• What this task involves
Your output should be the lines below from the one holding "2022-04-23 | [Agile" through the one holding "## 액티비티간 데이터 주고받기", transcribed exactly, with no pictures.

--- Data extracts Enclosed Below ---

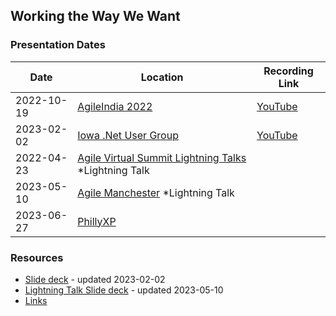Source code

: ## Working the Way We Want

### Presentation Dates

| Date       | Location                                                                                 | Recording Link                          |
|------------|------------------------------------------------------------------------------------------|-----------------------------------------|
| 2022-10-19 | [AgileIndia 2022](https://2022.agileindia.org/)                                          | [YouTube](https://youtu.be/t1z2nNapPzQ) |
| 2023-02-02 | [Iowa .Net User Group](https://www.meetup.com/iadnug/)                                   | [YouTube](https://youtu.be/eVq0ori33PQ) |
| 2022-04-23 | [Agile Virtual Summit Lightning Talks](https://agilevirtualsummit.com//) *Lightning Talk |                                         |
| 2023-05-10 | [Agile Manchester](https://agilemanchester.net/) *Lightning Talk                         |                                         |
| 2023-06-27 | [PhillyXP](https://www.meetup.com/phillyxp/)                                             |                                         |

### Resources

- [Slide deck](https://github.com/MyTurnyet/Talks/blob/main/working-the-way-we-want/Working%20%20the%20way%20we%20want%20-%202023.pdf) - updated
  2023-02-02
- [Lightning Talk Slide deck](https://github.com/MyTurnyet/Talks/blob/main/working-the-way-we-want/Working%20the%20Way%20We%20Want%20-%20Lightning%20Talk.pdf) - updated
    2023-05-10
- [Links](https://github.com/MyTurnyet/Talks/blob/main/working-the-way-we-want/resources.md)
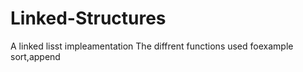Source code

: # Linked-Structures
A linked lisst impleamentation
The diffrent functions used foexample sort,append

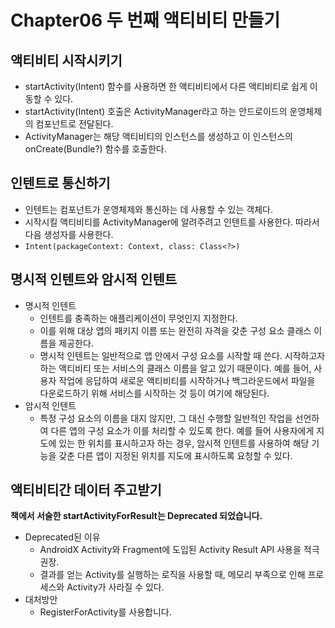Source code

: # Chapter06 두 번째 액티비티 만들기

## 액티비티 시작시키기
- startActivity(Intent) 함수를 사용하면 한 액티비티에서 다른 액티비티로 쉽게 이동할 수 있다.
- startActivity(Intent) 호출은 ActivityManager라고 하는 안드로이드의 운영체제의 컴포넌트로 전달된다.
- ActivityManager는 해당 액티비티의 인스턴스를 생성하고 이 인스턴스의 onCreate(Bundle?) 함수를 호출한다.

## 인텐트로 통신하기
- 인텐트는 컴포넌트가 운영체제와 통신하는 데 사용할 수 있는 객체다.
- 시작시킬 액티비티를 ActivityManager에 알려주려고 인텐트를 사용한다. 따라서 다음 생성자를 사용한다.
- `Intent(packageContext: Context, class: Class<?>)`

## 명시적 인텐트와 암시적 인텐트
- 명시적 인텐트
  - 인텐트를 충족하는 애플리케이션이 무엇인지 지정한다. 
  - 이를 위해 대상 앱의 패키지 이름 또는 완전히 자격을 갖춘 구성 요소 클래스 이름을 제공한다. 
  - 명시적 인텐트는 일반적으로 앱 안에서 구성 요소를 시작할 때 쓴다. 시작하고자 하는 액티비티 또는 서비스의 클래스 이름을 알고 있기 때문이다. 예를 들어, 사용자 작업에 응답하여 새로운 액티비티를 시작하거나 백그라운드에서 파일을 다운로드하기 위해 서비스를 시작하는 것 등이 여기에 해당된다.
- 암시적 인텐트
  - 특정 구성 요소의 이름을 대지 않지만, 그 대신 수행할 일반적인 작업을 선언하여 다른 앱의 구성 요소가 이를 처리할 수 있도록 한다. 예를 들어 사용자에게 지도에 있는 한 위치를 표시하고자 하는 경우, 암시적 인텐트를 사용하여 해당 기능을 갖춘 다른 앱이 지정된 위치를 지도에 표시하도록 요청할 수 있다.

## 액티비티간 데이터 주고받기
**책에서 서술한 startActivityForResult는 Deprecated 되었습니다.**
- Deprecated된 이유
  -  AndroidX Activity와 Fragment에 도입된 Activity Result API 사용을 적극 권장.
  - 결과를 얻는 Activity를 실행하는 로직을 사용할 때, 메모리 부족으로 인해 프로세스와 Activity가 사라질 수 있다.
- 대처방안
  - RegisterForActivity를 사용합니다. 
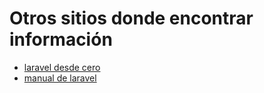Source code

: # Otros sitios donde encontrar información


- [laravel desde cero](https://github.com/devfy-space/laravel-desde-cero)
- [manual de laravel](https://desarrolloweb.com/manuales/manual-laravel-5.html)

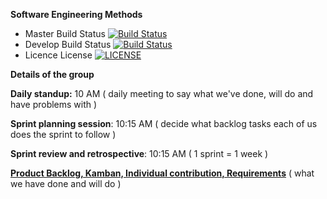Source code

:__Software Engineering Methods__
- Master Build Status [![Build Status](https://travis-ci.com/AlexPintea/group.svg?branch=master)](https://travis-ci.com/AlexPintea/group)
- Develop Build Status [![Build Status](https://travis-ci.com/AlexPintea/group.svg?branch=develop)](https://travis-ci.com/AlexPintea/group)
- Licence License [![LICENSE](https://img.shields.io/github/license/AlexPintea/group.svg?style=flat-square)](https://github.com/AlexPintea/group/blob/master/LICENSE)

__Details of the group__

__Daily standup:__ 10 AM
( daily meeting to say what we've done, will do and have problems with )

__Sprint planning session__: 10:15 AM
( decide what backlog tasks each of us does the sprint to follow )

__Sprint review and retrospective__: 10:15 AM
( 1 sprint = 1 week )


[__Product Backlog, Kamban, Individual contribution, Requirements__](https://docs.google.com/spreadsheets/d/1jDgYzGWdSvxJWKj4kr0p9f-xVH9wF1E7LJI6Ym2p2U4/edit?usp=sharing)
( what we have done and will do )
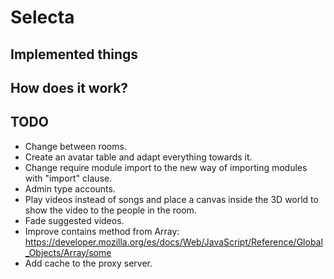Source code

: # Selecta

## Implemented things



## How does it work?



## TODO

- Change between rooms.
- Create an avatar table and adapt everything towards it.
- Change require module import to the new way of importing modules with "import" clause.
- Admin type accounts.
- Play videos instead of songs and place a canvas inside the 3D world to show the video to the people in the room.
- Fade suggested videos.
- Improve contains method from Array: https://developer.mozilla.org/es/docs/Web/JavaScript/Reference/Global_Objects/Array/some
- Add cache to the proxy server.


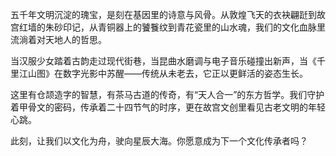 五千年文明沉淀的瑰宝，是刻在基因里的诗意与风骨。从敦煌飞天的衣袂翩跹到故宫红墙的朱砂印记，从青铜器上的饕餮纹到青花瓷里的山水魂，我们的文化血脉里流淌着对天地人的哲思。

当汉服少女踏着古韵走过现代街巷，当昆曲水磨调与电子音乐碰撞出新声，当《千里江山图》在数字光影中苏醒——传统从未老去，它正以更鲜活的姿态生长。

这里有仓颉造字的智慧，有茶马古道的传奇，有“天人合一”的东方哲学。我们守护着甲骨文的密码，传承着二十四节气的时序，更在故宫文创里看见古老文明的年轻心跳。

此刻，让我们以文化为舟，驶向星辰大海。你愿意成为下一个文化传承者吗？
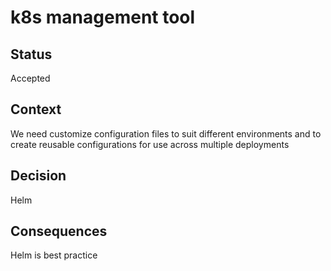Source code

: # k8s management tool

## Status

Accepted

## Context

We need customize configuration files to suit different environments and to create reusable configurations for use across multiple deployments

## Decision

Helm

## Consequences

Helm is best practice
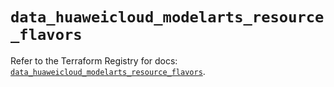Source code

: # `data_huaweicloud_modelarts_resource_flavors`

Refer to the Terraform Registry for docs: [`data_huaweicloud_modelarts_resource_flavors`](https://registry.terraform.io/providers/huaweicloud/huaweicloud/1.71.1/docs/data-sources/modelarts_resource_flavors).
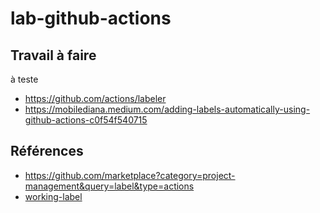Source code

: # lab-github-actions

## Travail à faire


à teste 

- https://github.com/actions/labeler
- https://mobilediana.medium.com/adding-labels-automatically-using-github-actions-c0f54f540715


## Références 

- https://github.com/marketplace?category=project-management&query=label&type=actions
- [working-label](https://github.com/marketplace/actions/working-label)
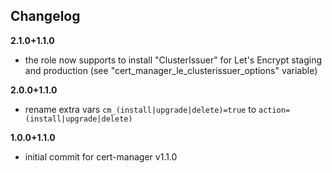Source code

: Changelog
---------

**2.1.0+1.1.0**

- the role now supports to install "ClusterIssuer" for Let's Encrypt staging and production (see "cert_manager_le_clusterissuer_options" variable)

**2.0.0+1.1.0**

- rename extra vars `cm_(install|upgrade|delete)=true` to `action=(install|upgrade|delete)`

**1.0.0+1.1.0**

- initial commit for cert-manager v1.1.0
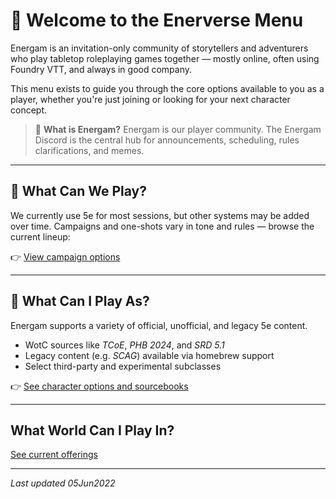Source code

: # 🌌 Welcome to the Enerverse Menu

Energam is an invitation-only community of storytellers and adventurers who play tabletop roleplaying games together — mostly online, often using Foundry VTT, and always in good company.

This menu exists to guide you through the core options available to you as a player, whether you're just joining or looking for your next character concept.

> 🧭 **What is Energam?**
> Energam is our player community. The Energam Discord is the central hub for announcements, scheduling, rules clarifications, and memes.

---

## 🎲 What Can We Play?

We currently use 5e for most sessions, but other systems may be added over time. Campaigns and one-shots vary in tone and rules — browse the current lineup:

👉 [View campaign options](./player-menu/index.md)

---

## 🧙 What Can I Play As?

Energam supports a variety of official, unofficial, and legacy 5e content.

- WotC sources like *TCoE*, *PHB 2024*, and *SRD 5.1*
- Legacy content (e.g. *SCAG*) available via homebrew support
- Select third-party and experimental subclasses

👉 [See character options and sourcebooks](./player-menu/character-options.html)


--- 

## What World Can I Play In?

[See current offerings](../offerings)



---
_Last updated 05Jun2022_

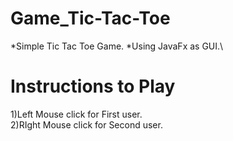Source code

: # Game_Tic-Tac-Toe


*Simple Tic Tac Toe Game.
*Using JavaFx as GUI.\


# Instructions to Play
1)Left Mouse click for First user.\
2)RIght Mouse click for Second user.

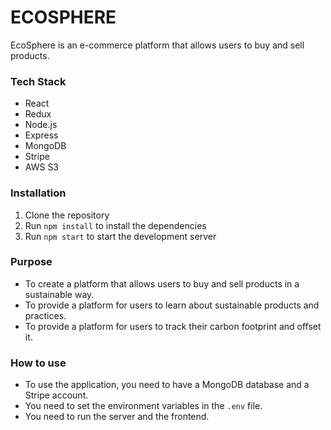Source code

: # ECOSPHERE

EcoSphere is an e-commerce platform that allows users to buy and sell products.

### Tech Stack

- React
- Redux
- Node.js
- Express
- MongoDB
- Stripe
- AWS S3

### Installation

1. Clone the repository
2. Run `npm install` to install the dependencies
3. Run `npm start` to start the development server

### Purpose

- To create a platform that allows users to buy and sell products in a sustainable way.
- To provide a platform for users to learn about sustainable products and practices.
- To provide a platform for users to track their carbon footprint and offset it.

### How to use

- To use the application, you need to have a MongoDB database and a Stripe account.
- You need to set the environment variables in the `.env` file.
- You need to run the server and the frontend.
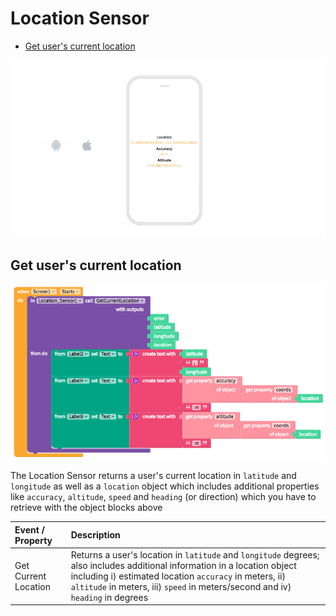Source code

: # Location Sensor

* [Get user's current location](location-sensor.md#get-users-current-location-and-other-related-information)

![](../../../../.gitbook/assets/location-sensor-fig-1.png)

## Get user's current location 

![](../../../../.gitbook/assets/location-sensor-fig-2.png)

The Location Sensor returns a user's current location in `latitude` and `longitude` as well as a `location` object which includes additional properties like `accuracy`, `altitude`, `speed` and `heading` \(or direction\) which you have to retrieve with the object blocks above

| Event / Property | Description |
| :--- | :--- |
| Get Current Location | Returns a user's location in  `latitude` and `longitude` degrees; also includes additional information in a location object including i\) estimated location `accuracy` in meters,  ii\) `altitude` in meters, iii\)  `speed` in meters/second and iv\) `heading` in degrees |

--- End of Enclosed Data extracts ---

• Written response
| 2022-04-23 | [Agile Virtual Summit Lightning Talks](https://agilevirtualsummit.com//) *Lightning Talk |                                         |
| 2023-05-10 | [Agile Manchester](https://agilemanchester.net/) *Lightning Talk                         |                                         |
| 2023-06-27 | [PhillyXP](https://www.meetup.com/phillyxp/)                                             |                                         |

### Resources

- [Slide deck](https://github.com/MyTurnyet/Talks/blob/main/working-the-way-we-want/Working%20%20the%20way%20we%20want%20-%202023.pdf) - updated
  2023-02-02
- [Lightning Talk Slide deck](https://github.com/MyTurnyet/Talks/blob/main/working-the-way-we-want/Working%20the%20Way%20We%20Want%20-%20Lightning%20Talk.pdf) - updated
    2023-05-10
- [Links](https://github.com/MyTurnyet/Talks/blob/main/working-the-way-we-want/resources.md)
Source code

: # Linked-Structures
A linked lisst impleamentation
The diffrent functions used foexample sort,append

Source code

: # Chapter06 두 번째 액티비티 만들기

## 액티비티 시작시키기
- startActivity(Intent) 함수를 사용하면 한 액티비티에서 다른 액티비티로 쉽게 이동할 수 있다.
- startActivity(Intent) 호출은 ActivityManager라고 하는 안드로이드의 운영체제의 컴포넌트로 전달된다.
- ActivityManager는 해당 액티비티의 인스턴스를 생성하고 이 인스턴스의 onCreate(Bundle?) 함수를 호출한다.

## 인텐트로 통신하기
- 인텐트는 컴포넌트가 운영체제와 통신하는 데 사용할 수 있는 객체다.
- 시작시킬 액티비티를 ActivityManager에 알려주려고 인텐트를 사용한다. 따라서 다음 생성자를 사용한다.
- `Intent(packageContext: Context, class: Class<?>)`

## 명시적 인텐트와 암시적 인텐트
- 명시적 인텐트
  - 인텐트를 충족하는 애플리케이션이 무엇인지 지정한다. 
  - 이를 위해 대상 앱의 패키지 이름 또는 완전히 자격을 갖춘 구성 요소 클래스 이름을 제공한다. 
  - 명시적 인텐트는 일반적으로 앱 안에서 구성 요소를 시작할 때 쓴다. 시작하고자 하는 액티비티 또는 서비스의 클래스 이름을 알고 있기 때문이다. 예를 들어, 사용자 작업에 응답하여 새로운 액티비티를 시작하거나 백그라운드에서 파일을 다운로드하기 위해 서비스를 시작하는 것 등이 여기에 해당된다.
- 암시적 인텐트
  - 특정 구성 요소의 이름을 대지 않지만, 그 대신 수행할 일반적인 작업을 선언하여 다른 앱의 구성 요소가 이를 처리할 수 있도록 한다. 예를 들어 사용자에게 지도에 있는 한 위치를 표시하고자 하는 경우, 암시적 인텐트를 사용하여 해당 기능을 갖춘 다른 앱이 지정된 위치를 지도에 표시하도록 요청할 수 있다.

## 액티비티간 데이터 주고받기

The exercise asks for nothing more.